Cross-language event loops aren't entirely impossible, but if you go that route you are in for a world of pain. This alone excludes some solutions such as autogenerated language bindings.
The only straightforward way to connect any two programming languages is through IPC. Let your application start plugins as subprocesses, and communicate via pipes. Alternatively, implement your application as a server that separate processes can connect to. Added benefit of IPC-based solutions: most event loops make it easy to trigger on readable I/O handles.
Over these pipes, you exchange messages of any format. This could be a simple “one JSON document per line” protocol, Protobuf messages, or full-on HTTP. This is the the part were you can choose a design that is easy to implement for all participants, both in regards to the message serialization technology and to the protocol implemented by these messages.
How the plugin protocol should be structured depends on what these applications are supposed to be doing. E.g. a plugin may be a filter that massages some data. Then, the main application has code like this:
result = await readMessageFromPlugin()
So this is effectively synchronous communication with the plugin, but doesn't block your application. The plugin must still respond to messages in order, but that may not be a problem for many workloads.
Another simple case is when the plugin is merely an event consumer. So you just send messages to the plugin without having to receive any responses. But this opens up some difficult questions: What if there are more events than the plugin can currently consume? How can they be buffered? Should they be buffered? What happens when the plugin crashes?

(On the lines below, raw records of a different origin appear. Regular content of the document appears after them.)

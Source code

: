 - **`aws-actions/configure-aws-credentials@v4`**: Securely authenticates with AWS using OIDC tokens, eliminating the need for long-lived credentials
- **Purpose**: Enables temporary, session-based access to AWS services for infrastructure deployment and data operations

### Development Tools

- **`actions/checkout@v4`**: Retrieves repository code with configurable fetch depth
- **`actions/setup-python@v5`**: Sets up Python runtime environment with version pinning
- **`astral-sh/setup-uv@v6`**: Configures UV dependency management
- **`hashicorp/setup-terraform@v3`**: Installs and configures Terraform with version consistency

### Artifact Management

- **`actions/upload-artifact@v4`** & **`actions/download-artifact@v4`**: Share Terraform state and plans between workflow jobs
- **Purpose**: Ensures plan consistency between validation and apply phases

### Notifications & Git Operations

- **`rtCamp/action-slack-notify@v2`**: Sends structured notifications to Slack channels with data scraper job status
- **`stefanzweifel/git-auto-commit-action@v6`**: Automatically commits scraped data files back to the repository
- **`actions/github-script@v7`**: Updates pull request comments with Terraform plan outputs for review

In these more complicated cases, it may be sensible to use an existing message queue that serves as a broker between your plugins and your application.
It is generally sensible to offer a small, simple, well-defined API to plugins. This makes it impossible for the plugin to request arbitrary data. Instead, you define messages that contain the necessary data. If you need a shared datamodel, using an external database may be sensible because it can do atomic updates, and ensures consistency of your datamodel. Your messages would then contain database keys, not the full data.
Note that the further your design evolves in some direction, the easier it gets to apply best practices from SOA or Microservice approaches. All of these address the same problem: language-agnostic cooperation between multiple processes.
I would also like to point out that these engineering challenges, while not unsolvable, do still require lots of effort. Unless you have a concrete need that justifies the cost of developing this plugin system, it may be better to stay within the host language. Integrating a library is so much easier than dealing with IPC.